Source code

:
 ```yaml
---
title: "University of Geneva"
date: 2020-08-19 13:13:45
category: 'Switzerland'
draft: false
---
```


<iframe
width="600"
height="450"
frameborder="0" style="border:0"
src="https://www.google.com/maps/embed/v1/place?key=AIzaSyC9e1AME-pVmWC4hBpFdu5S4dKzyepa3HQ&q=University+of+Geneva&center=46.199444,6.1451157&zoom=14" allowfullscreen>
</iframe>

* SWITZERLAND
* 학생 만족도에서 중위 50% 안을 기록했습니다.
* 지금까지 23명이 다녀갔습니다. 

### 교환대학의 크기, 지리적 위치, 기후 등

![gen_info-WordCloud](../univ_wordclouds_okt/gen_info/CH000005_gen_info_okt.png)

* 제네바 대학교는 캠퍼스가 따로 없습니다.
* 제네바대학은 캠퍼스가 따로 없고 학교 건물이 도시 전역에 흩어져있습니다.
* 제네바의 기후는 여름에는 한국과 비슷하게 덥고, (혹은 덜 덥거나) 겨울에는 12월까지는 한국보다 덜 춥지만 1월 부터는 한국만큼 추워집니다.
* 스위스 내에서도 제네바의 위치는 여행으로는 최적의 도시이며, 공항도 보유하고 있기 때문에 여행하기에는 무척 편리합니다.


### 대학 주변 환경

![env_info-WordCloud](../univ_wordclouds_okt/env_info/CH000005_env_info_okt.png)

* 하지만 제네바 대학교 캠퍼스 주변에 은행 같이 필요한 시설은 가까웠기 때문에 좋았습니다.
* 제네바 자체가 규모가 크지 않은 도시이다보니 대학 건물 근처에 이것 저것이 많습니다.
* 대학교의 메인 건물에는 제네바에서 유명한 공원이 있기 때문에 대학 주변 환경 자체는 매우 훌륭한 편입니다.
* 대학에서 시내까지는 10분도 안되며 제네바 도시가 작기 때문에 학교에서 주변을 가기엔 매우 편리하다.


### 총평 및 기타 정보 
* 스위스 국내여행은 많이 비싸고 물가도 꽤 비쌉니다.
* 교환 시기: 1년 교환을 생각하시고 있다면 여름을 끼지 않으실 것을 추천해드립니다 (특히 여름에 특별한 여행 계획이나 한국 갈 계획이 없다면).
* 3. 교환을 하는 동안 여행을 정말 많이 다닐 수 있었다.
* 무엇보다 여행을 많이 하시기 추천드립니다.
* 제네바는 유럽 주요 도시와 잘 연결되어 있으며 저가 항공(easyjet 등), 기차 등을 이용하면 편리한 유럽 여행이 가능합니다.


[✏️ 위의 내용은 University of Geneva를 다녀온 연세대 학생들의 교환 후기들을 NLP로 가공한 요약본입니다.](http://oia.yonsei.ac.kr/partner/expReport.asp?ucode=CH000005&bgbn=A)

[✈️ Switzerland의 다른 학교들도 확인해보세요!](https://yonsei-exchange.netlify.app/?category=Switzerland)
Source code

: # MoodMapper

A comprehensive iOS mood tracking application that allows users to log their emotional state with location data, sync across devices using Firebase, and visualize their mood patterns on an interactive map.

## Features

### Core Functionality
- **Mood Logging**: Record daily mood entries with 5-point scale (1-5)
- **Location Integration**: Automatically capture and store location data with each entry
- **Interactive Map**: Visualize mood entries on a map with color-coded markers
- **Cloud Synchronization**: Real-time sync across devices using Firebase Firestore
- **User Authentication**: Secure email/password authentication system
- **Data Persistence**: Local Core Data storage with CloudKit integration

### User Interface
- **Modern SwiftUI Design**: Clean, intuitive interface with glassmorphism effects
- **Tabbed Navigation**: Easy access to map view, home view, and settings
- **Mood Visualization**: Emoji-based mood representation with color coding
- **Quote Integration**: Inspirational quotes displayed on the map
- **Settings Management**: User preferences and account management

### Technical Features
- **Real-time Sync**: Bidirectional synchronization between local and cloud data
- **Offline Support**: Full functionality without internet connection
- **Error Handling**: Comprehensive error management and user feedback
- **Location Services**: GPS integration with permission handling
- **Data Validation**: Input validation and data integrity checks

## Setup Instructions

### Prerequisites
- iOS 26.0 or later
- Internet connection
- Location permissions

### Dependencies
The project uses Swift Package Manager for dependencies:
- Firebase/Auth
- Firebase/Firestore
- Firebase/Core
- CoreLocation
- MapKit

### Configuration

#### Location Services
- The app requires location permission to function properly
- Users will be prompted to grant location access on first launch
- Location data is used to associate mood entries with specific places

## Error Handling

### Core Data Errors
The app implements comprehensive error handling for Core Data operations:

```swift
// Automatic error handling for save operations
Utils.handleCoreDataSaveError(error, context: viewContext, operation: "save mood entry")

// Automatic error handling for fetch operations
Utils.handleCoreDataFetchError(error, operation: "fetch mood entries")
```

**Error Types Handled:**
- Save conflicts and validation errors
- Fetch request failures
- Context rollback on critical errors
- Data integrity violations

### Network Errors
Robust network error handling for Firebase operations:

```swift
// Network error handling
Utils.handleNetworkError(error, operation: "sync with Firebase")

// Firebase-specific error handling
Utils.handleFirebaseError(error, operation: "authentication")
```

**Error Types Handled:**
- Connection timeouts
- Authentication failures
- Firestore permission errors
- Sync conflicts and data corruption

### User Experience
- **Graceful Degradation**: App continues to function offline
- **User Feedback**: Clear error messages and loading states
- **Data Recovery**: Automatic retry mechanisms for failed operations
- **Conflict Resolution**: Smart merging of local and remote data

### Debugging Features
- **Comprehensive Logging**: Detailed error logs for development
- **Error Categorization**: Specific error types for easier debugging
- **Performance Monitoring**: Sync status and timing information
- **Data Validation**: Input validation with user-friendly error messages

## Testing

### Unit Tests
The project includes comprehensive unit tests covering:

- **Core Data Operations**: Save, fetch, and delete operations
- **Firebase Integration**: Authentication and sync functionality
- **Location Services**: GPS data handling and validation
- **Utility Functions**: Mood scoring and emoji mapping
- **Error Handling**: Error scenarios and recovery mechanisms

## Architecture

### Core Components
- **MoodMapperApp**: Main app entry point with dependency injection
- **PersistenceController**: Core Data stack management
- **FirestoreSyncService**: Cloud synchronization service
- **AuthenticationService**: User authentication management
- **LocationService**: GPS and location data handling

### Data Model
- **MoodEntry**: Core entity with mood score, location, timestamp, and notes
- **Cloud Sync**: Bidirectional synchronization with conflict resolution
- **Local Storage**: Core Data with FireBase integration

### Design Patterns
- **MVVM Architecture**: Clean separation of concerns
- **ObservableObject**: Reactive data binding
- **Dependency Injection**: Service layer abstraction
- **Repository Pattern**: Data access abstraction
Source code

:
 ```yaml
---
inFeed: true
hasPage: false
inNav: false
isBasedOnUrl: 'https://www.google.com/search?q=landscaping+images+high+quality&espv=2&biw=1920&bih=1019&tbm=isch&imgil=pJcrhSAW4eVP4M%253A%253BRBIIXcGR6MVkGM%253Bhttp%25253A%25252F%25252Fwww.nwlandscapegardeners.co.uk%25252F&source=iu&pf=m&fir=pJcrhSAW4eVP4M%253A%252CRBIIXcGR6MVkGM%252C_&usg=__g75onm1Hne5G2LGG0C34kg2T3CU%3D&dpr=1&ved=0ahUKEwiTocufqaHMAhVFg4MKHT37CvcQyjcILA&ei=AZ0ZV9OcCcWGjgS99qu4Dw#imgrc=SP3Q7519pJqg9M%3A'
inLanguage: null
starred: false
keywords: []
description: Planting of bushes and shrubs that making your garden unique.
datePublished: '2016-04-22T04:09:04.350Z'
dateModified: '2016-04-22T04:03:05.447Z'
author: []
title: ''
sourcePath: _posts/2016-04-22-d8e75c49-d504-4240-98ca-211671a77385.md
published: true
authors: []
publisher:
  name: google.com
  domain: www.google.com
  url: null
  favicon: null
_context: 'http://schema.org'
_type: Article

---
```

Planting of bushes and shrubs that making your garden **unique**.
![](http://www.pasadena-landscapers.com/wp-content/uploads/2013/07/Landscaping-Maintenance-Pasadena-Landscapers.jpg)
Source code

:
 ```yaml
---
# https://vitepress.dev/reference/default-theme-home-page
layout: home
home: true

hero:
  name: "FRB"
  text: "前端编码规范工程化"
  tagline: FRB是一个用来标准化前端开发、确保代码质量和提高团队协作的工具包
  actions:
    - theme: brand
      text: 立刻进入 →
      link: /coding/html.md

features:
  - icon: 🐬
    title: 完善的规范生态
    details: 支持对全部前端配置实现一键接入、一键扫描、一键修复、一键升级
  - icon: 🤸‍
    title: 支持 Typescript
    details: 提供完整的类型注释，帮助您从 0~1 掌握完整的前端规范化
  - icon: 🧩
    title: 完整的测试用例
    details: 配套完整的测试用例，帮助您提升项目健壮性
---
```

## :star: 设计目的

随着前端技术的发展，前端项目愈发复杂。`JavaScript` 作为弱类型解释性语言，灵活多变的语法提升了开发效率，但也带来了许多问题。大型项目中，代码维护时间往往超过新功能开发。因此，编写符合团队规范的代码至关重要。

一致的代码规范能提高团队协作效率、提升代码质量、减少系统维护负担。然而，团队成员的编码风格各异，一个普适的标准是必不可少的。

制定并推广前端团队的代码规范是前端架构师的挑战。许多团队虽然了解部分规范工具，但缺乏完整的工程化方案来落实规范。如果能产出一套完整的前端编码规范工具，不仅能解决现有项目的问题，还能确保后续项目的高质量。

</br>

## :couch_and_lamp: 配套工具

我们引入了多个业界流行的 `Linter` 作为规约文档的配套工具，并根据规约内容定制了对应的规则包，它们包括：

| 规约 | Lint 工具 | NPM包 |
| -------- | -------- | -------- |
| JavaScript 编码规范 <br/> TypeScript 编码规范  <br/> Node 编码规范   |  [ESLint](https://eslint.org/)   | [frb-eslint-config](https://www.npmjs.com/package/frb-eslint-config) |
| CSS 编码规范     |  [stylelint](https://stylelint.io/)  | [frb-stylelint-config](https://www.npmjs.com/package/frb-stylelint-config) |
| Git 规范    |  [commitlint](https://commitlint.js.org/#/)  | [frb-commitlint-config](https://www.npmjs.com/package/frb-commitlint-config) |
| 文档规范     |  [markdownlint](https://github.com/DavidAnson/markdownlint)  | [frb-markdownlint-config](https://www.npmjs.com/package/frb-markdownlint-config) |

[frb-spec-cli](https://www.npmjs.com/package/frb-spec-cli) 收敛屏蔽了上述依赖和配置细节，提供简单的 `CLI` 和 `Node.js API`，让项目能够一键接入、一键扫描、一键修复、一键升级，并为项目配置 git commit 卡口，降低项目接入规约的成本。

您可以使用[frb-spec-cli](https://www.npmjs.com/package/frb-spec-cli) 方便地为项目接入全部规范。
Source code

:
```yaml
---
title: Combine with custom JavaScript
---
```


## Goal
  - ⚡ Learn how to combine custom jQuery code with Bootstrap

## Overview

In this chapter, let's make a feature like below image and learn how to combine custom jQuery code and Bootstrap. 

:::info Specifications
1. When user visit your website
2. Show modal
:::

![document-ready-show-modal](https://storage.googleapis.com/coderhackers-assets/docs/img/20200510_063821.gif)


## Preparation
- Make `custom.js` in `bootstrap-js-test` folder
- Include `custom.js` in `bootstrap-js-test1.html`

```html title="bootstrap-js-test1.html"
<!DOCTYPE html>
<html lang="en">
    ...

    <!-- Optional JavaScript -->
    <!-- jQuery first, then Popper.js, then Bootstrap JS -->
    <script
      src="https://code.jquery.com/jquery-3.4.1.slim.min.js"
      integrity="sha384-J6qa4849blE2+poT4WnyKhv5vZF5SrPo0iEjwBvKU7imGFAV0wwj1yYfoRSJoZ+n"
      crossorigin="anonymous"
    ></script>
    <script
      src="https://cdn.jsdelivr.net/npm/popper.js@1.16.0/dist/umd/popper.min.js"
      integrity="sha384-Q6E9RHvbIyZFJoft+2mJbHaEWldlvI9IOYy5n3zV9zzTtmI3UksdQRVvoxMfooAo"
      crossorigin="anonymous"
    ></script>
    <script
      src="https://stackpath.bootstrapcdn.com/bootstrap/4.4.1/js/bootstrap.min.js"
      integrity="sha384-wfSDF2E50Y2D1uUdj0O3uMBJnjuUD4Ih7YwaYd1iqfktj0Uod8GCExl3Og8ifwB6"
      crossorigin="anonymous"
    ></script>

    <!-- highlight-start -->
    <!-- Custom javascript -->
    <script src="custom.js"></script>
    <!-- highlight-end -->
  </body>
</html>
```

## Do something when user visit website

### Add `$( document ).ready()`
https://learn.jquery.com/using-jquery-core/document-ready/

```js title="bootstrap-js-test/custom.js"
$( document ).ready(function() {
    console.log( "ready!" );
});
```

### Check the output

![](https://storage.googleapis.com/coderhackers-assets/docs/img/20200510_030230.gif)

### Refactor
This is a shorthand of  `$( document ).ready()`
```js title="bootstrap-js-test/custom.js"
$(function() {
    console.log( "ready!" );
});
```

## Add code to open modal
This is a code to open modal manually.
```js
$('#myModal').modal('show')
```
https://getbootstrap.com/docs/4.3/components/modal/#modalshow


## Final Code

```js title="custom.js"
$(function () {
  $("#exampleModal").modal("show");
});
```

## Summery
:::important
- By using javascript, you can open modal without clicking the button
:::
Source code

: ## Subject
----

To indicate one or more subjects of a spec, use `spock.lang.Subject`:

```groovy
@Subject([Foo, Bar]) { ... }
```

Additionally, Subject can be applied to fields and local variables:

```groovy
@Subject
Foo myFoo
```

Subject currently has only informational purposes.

Work request
Your whole answer should be one number, the count of lines in the records that hold "캠퍼스가".

Task result
2